━━ Exercise inputs

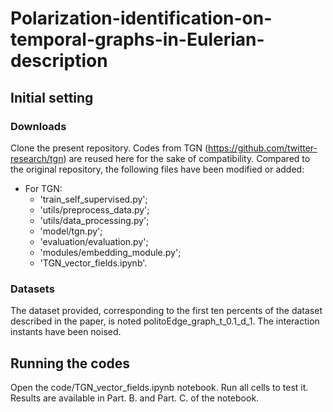 
# Polarization-identification-on-temporal-graphs-in-Eulerian-description

## Initial setting

### Downloads

Clone the present repository. Codes from TGN (https://github.com/twitter-research/tgn) are reused here for the sake of compatibility.
Compared to the original repository, the following files have been modified or added:
 - For TGN:
   - 'train_self_supervised.py';
   - 'utils/preprocess_data.py';
   - 'utils/data_processing.py';
   - 'model/tgn.py';
   - 'evaluation/evaluation.py';
   - 'modules/embedding_module.py';
   - 'TGN_vector_fields.ipynb'.

### Datasets

The dataset provided, corresponding to the first ten percents of the dataset described in the paper, is noted politoEdge_graph_t_0.1_d_1.
The interaction instants have been noised.

## Running the codes

Open the code/TGN_vector_fields.ipynb notebook. Run all cells to test it. Results are available in Part. B. and Part. C. of the notebook.
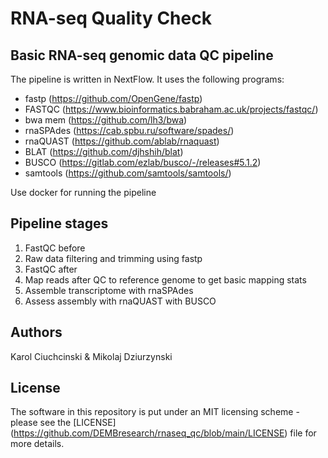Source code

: # RNA-seq Quality Check


## Basic RNA-seq genomic data QC pipeline

The pipeline is written in NextFlow. It uses the following programs:
- fastp (https://github.com/OpenGene/fastp)
- FASTQC (https://www.bioinformatics.babraham.ac.uk/projects/fastqc/)
- bwa mem (https://github.com/lh3/bwa)
- rnaSPAdes (https://cab.spbu.ru/software/spades/)
- rnaQUAST (https://github.com/ablab/rnaquast)
- BLAT (https://github.com/djhshih/blat)
- BUSCO (https://gitlab.com/ezlab/busco/-/releases#5.1.2)
- samtools (https://github.com/samtools/samtools/)

Use docker for running the pipeline


## Pipeline stages

1) FastQC before
2) Raw data filtering and trimming using fastp
3) FastQC after
4) Map reads after QC to reference genome to get basic mapping stats 
5) Assemble transcriptome with rnaSPAdes
6) Assess assembly with rnaQUAST with BUSCO


## Authors

Karol Ciuchcinski & Mikolaj Dziurzynski

## License
The software in this repository is put under an MIT licensing scheme - please see the [LICENSE] (https://github.com/DEMBresearch/rnaseq_qc/blob/main/LICENSE) file for more details.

━━━━

Requirement —
Everything above from the line containing "## Basic RNA-seq genomic data QC pipeline" through the line containing "- rnaSPAdes (https://cab.spbu.ru/software/spades/)" must be copied exactly. Nothing outside that range belongs in the answer.

Task output —
## Basic RNA-seq genomic data QC pipeline

The pipeline is written in NextFlow. It uses the following programs:
- fastp (https://github.com/OpenGene/fastp)
- FASTQC (https://www.bioinformatics.babraham.ac.uk/projects/fastqc/)
- bwa mem (https://github.com/lh3/bwa)
- rnaSPAdes (https://cab.spbu.ru/software/spades/)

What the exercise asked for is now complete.